→ **Exercise directions**: From the entries below, retype only the lines from the one with "- **tree:** 修复连接线显示错乱的问题" through the one with "- **table:** 修复仅有一个", exactly as written.

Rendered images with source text
# # # #

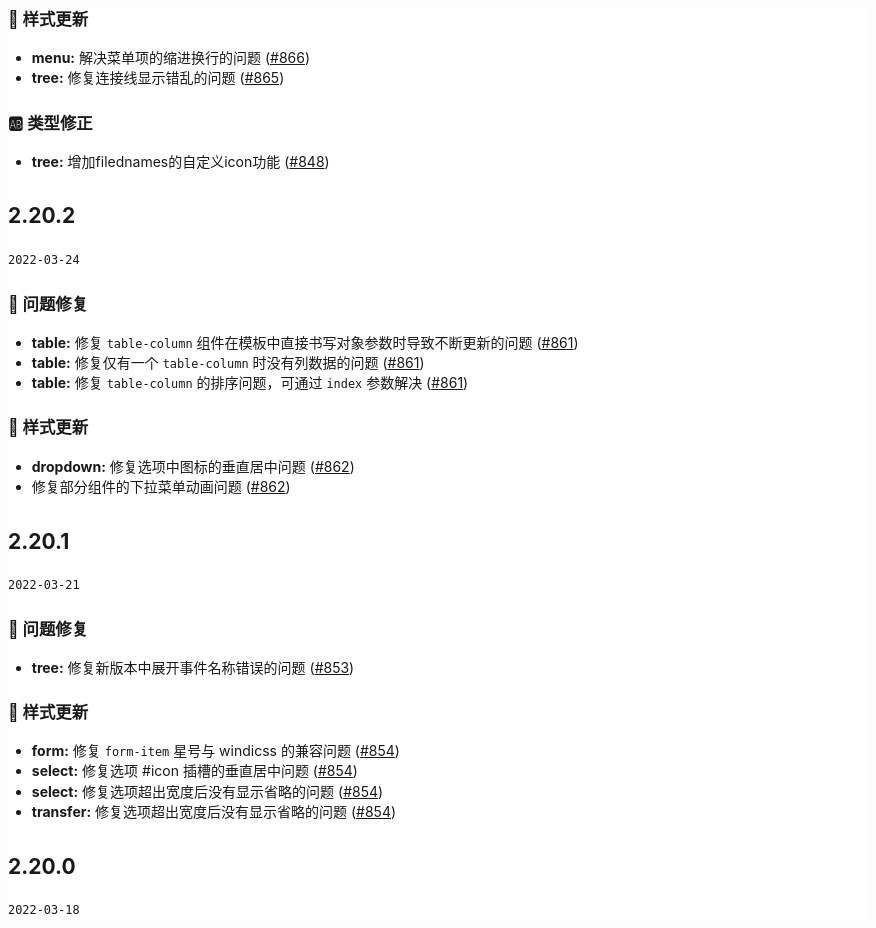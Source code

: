 ### 💅 样式更新

- **menu:** 解决菜单项的缩进换行的问题 ([#866](https://github.com/arco-design/arco-design-vue/pull/866))
- **tree:** 修复连接线显示错乱的问题 ([#865](https://github.com/arco-design/arco-design-vue/pull/865))

### 🆎 类型修正

- **tree:** 增加filednames的自定义icon功能 ([#848](https://github.com/arco-design/arco-design-vue/pull/848))


## 2.20.2

`2022-03-24`

### 🐛 问题修复

- **table:** 修复 `table-column` 组件在模板中直接书写对象参数时导致不断更新的问题 ([#861](https://github.com/arco-design/arco-design-vue/pull/861))
- **table:** 修复仅有一个 `table-column` 时没有列数据的问题 ([#861](https://github.com/arco-design/arco-design-vue/pull/861))
- **table:** 修复 `table-column` 的排序问题，可通过 `index` 参数解决 ([#861](https://github.com/arco-design/arco-design-vue/pull/861))

### 💅 样式更新

- **dropdown:** 修复选项中图标的垂直居中问题 ([#862](https://github.com/arco-design/arco-design-vue/pull/862))
- 修复部分组件的下拉菜单动画问题 ([#862](https://github.com/arco-design/arco-design-vue/pull/862))


## 2.20.1

`2022-03-21`

### 🐛 问题修复

- **tree:** 修复新版本中展开事件名称错误的问题 ([#853](https://github.com/arco-design/arco-design-vue/pull/853))

### 💅 样式更新

- **form:** 修复 `form-item` 星号与 windicss 的兼容问题 ([#854](https://github.com/arco-design/arco-design-vue/pull/854))
- **select:** 修复选项 #icon 插槽的垂直居中问题 ([#854](https://github.com/arco-design/arco-design-vue/pull/854))
- **select:** 修复选项超出宽度后没有显示省略的问题 ([#854](https://github.com/arco-design/arco-design-vue/pull/854))
- **transfer:** 修复选项超出宽度后没有显示省略的问题 ([#854](https://github.com/arco-design/arco-design-vue/pull/854))


## 2.20.0

`2022-03-18`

# # # #

→ **Response**:
- **tree:** 修复连接线显示错乱的问题 ([#865](https://github.com/arco-design/arco-design-vue/pull/865))

### 🆎 类型修正

- **tree:** 增加filednames的自定义icon功能 ([#848](https://github.com/arco-design/arco-design-vue/pull/848))


## 2.20.2

`2022-03-24`

### 🐛 问题修复

- **table:** 修复 `table-column` 组件在模板中直接书写对象参数时导致不断更新的问题 ([#861](https://github.com/arco-design/arco-design-vue/pull/861))
- **table:** 修复仅有一个 `table-column` 时没有列数据的问题 ([#861](https://github.com/arco-design/arco-design-vue/pull/861))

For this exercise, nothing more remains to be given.